Now, the ideas are not particularly startling anymore, but they were at the time. Publisher after publisher read it, and it didn’t make a significant impression. Finally, I said, ‘the hell with this.’ I gave it up. And a little publisher in New England wrote me and asked me if I would let them have a try at it, which I did. It came out in 1972, and it has been in print ever since. It has really caused a stir (Gambino, Smithsonian Magazine).

In the same interview, Crosby explained that “for the first 40 or 50 years of my life, the Columbian Exchange simply didn’t figure into history courses even at the finest universities” (Gambino, Smithsonian Magazine).

Today, the term that Crosby coined is standard across history courses, and the consequences of contact are covered in most world, Latin American, and American history courses. As J.R. McNeil notes in his foreword to the 2003 edition of the book, “Mainstream history gradually took notice” (xii) of Crosby’s new approach to history. By the 1990s, the term “Columbian Exchange” was commonplace in textbooks.
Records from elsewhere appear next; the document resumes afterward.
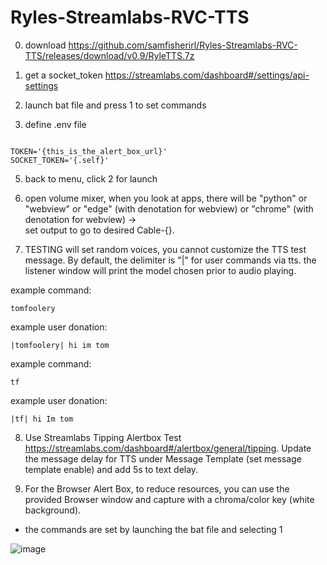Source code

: # Ryles-Streamlabs-RVC-TTS
0) download https://github.com/samfisherirl/Ryles-Streamlabs-RVC-TTS/releases/download/v0.9/RyleTTS.7z

1) get a socket_token
https://streamlabs.com/dashboard#/settings/api-settings
2)  launch bat file and press 1 to set commands

3) define .env file
```env

TOKEN='{this_is_the_alert_box_url}'
SOCKET_TOKEN='{.self}'
```
5) back to menu, click 2 for launch

6) open volume mixer, when you look at apps, there will be "python" or "webview" or "edge" (with denotation for webview) or "chrome" (with denotation for webview) ->  
set output to go to desired Cable-{}. 


7) TESTING will set random voices, you cannot customize the TTS test message. By default, the delimiter is "|" for user commands via tts. the listener window will print the model chosen prior to audio playing.


example command: 

```tomfoolery```

example user donation:

```|tomfoolery| hi im tom```



example command: 

```tf```

example user donation:

```|tf| hi Im tom```



8) Use Streamlabs Tipping Alertbox Test https://streamlabs.com/dashboard#/alertbox/general/tipping. Update the message delay for TTS under Message Template (set message template enable) and add 5s to text delay.

9) For the Browser Alert Box, to reduce resources, you can use the provided Browser window and capture with a chroma/color key (white background).


- the commands are set by launching the bat file and selecting 1

![image](https://github.com/user-attachments/assets/79f6f47f-2125-43c3-ab2e-74862ed8966e)
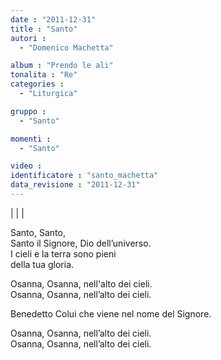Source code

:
 ```yaml
---
date : "2011-12-31"
title : "Santo"
autori : 
  - "Domenico Machetta"

album : "Prendo le ali"
tonalita : "Re"
categories : 
  - "Liturgica"

gruppo : 
  - "Santo"

momenti : 
  - "Santo"

video : 
identificatore : "santo_machetta"
data_revisione : "2011-12-31"
---
```

  
  
  
  
|   |   |  
  
  
Santo, Santo,  
Santo il Signore, Dio  dell’universo.  
I cieli e la terra sono pieni   
 della tua gloria.  
  
  
Osanna, Osanna,  nell'alto dei cieli.   
Osanna, Osanna,  nell’alto dei cieli.   
  
  
Benedetto Colui che viene nel nome  del Signore.  
  
  
Osanna, Osanna,  nell’alto dei cieli.   
Osanna, Osanna,  nell’alto dei cieli.   
  
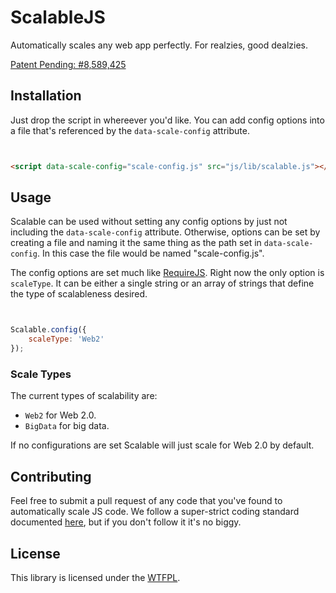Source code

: ScalableJS
==========

Automatically scales any web app perfectly. For realzies, good dealzies.

[Patent Pending: #8,589,425](http://www.google.com/patents/US8589425)

## Installation

Just drop the script in whereever you'd like. You can add config options into a file that's referenced by the `data-scale-config` attribute.

```html


<script data-scale-config="scale-config.js" src="js/lib/scalable.js"></script>

```

## Usage

Scalable can be used without setting any config options by just not including the `data-scale-config` attribute. Otherwise, options can be set by creating a file and naming it the same thing as the path set in `data-scale-config`. In this case the file would be named "scale-config.js".

The config options are set much like [RequireJS](http://requirejs.org/docs/api.html#config). Right now the only option is `scaleType`. It can be either a single string or an array of strings that define the type of scalableness desired.

```js


Scalable.config({
    scaleType: 'Web2'
});

```

### Scale Types

The current types of scalability are:

 * `Web2` for Web 2.0.
 * `BigData` for big data.

If no configurations are set Scalable will just scale for Web 2.0 by default.

## Contributing

Feel free to submit a pull request of any code that you've found to automatically scale JS code. We follow a super-strict coding standard documented [here](https://github.com/airbnb/javascript), but if you don't follow it it's no biggy.

## License

This library is licensed under the [WTFPL](http://www.wtfpl.net/about/).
McNeil credits Crosby with launching other ecological histories because he created an intellectual framework to which other historians looked: “Crosby’s legacy lies not in the comprehensiveness of chronicling the Columbian Exchange, but in the establishment of a perspective, a model for understanding ecological and social events” (xiii). His work was, thus, transformative to the discipline of history.